(Collected data)
- - -

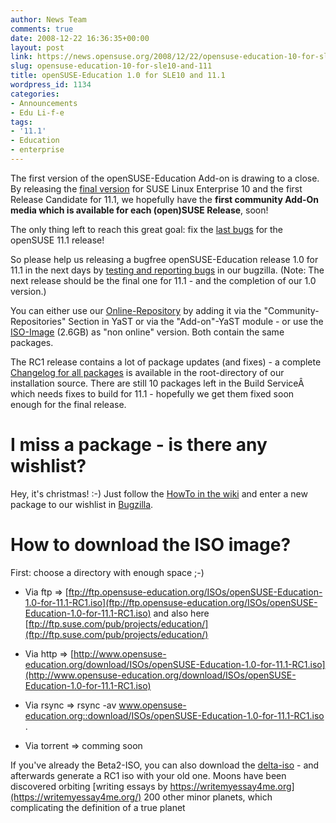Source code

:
 ```yaml
---
author: News Team
comments: true
date: 2008-12-22 16:36:35+00:00
layout: post
link: https://news.opensuse.org/2008/12/22/opensuse-education-10-for-sle10-and-111/
slug: opensuse-education-10-for-sle10-and-111
title: openSUSE-Education 1.0 for SLE10 and 11.1
wordpress_id: 1134
categories:
- Announcements
- Edu Li-f-e
tags:
- '11.1'
- Education
- enterprise
---
```


The first version of the openSUSE-Education Add-on is drawing to a close. By releasing the [final version](http://www.opensuse-education.org/download/repo/1.0/SLE10/) for SUSE Linux Enterprise 10 and the first Release Candidate for 11.1, we hopefully have the **first community Add-On media which is available for each (open)SUSE Release**, soon!

The only thing left to reach this great goal: fix the [last bugs](http://devzilla.novell.com/education/buglist.cgi?query_format=specific&order=relevance+desc&bug_status=__open__&product=openSUSE-Education+1.0+for+11.1&content=) for the openSUSE 11.1 release!

So please help us releasing a bugfree openSUSE-Education release 1.0 for 11.1 in the next days by [testing and reporting bugs](http://devzilla.novell.com/education/enter_bug.cgi?classification=All&product=openSUSE-Education+1.0+for+11.1&submit=submit) in our bugzilla. (Note: The next release should be the final one for 11.1 - and the completion of our 1.0 version.)

You can either use our [Online-Repository](http://www.opensuse-education.org/download/repo/1.0/11.1/) by adding it via the "Community-Repositories" Section in YaST or via the "Add-on"-YaST module - or use the [ISO-Image](ftp://ftp.suse.com/pub/projects/education/openSUSE-Education-1.0-for-11.1.iso) (2.6GB) as "non online" version. Both contain the same packages.

The RC1 release contains a lot of package updates (and fixes) - a complete [Changelog for all packages](http://www.opensuse-education.org/download/repo/1.0/11.1/ChangeLog) is available in the root-directory of our installation source. There are still 10 packages left in the Build ServiceÂ  which needs fixes to build for 11.1 - hopefully we get them fixed soon enough for the final release.

<!-- more -->


# I miss a package - is there any wishlist?


Hey, it's christmas! :-)
Just follow the [HowTo in the wiki](http://en.opensuse.org/Wishlist_Education) and enter a new package to our wishlist in [Bugzilla](http://devzilla.novell.com/education/enter_bug.cgi).


# How to download the ISO image?


First: choose a directory with enough space ;-)



	
  * Via ftp => [ftp://ftp.opensuse-education.org/ISOs/openSUSE-Education-1.0-for-11.1-RC1.iso](ftp://ftp.opensuse-education.org/ISOs/openSUSE-Education-1.0-for-11.1-RC1.iso) and also here [ftp://ftp.suse.com/pub/projects/education/](ftp://ftp.suse.com/pub/projects/education/)

	
  * Via http => [http://www.opensuse-education.org/download/ISOs/openSUSE-Education-1.0-for-11.1-RC1.iso](http://www.opensuse-education.org/download/ISOs/openSUSE-Education-1.0-for-11.1-RC1.iso)

	
  * Via rsync => rsync -av www.opensuse-education.org::download/ISOs/openSUSE-Education-1.0-for-11.1-RC1.iso .

	
  * Via torrent => comming soon


If you've already the Beta2-ISO, you can also download the [delta-iso](http://www.opensuse-education.org/download/ISOs/openSUSE-Education-1.0-for-11.1-Beta2_RC1.iso) - and afterwards generate a RC1 iso with your old one. Moons have been discovered orbiting [writing essays by https://writemyessay4me.org](https://writemyessay4me.org/) 200 other minor planets, which complicating the definition of a true planet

- - -

WORK TASK » Copy every line above in which the string "true" shows up.

EXPECTED ANSWER »
comments: true
If you've already the Beta2-ISO, you can also download the [delta-iso](http://www.opensuse-education.org/download/ISOs/openSUSE-Education-1.0-for-11.1-Beta2_RC1.iso) - and afterwards generate a RC1 iso with your old one. Moons have been discovered orbiting [writing essays by https://writemyessay4me.org](https://writemyessay4me.org/) 200 other minor planets, which complicating the definition of a true planet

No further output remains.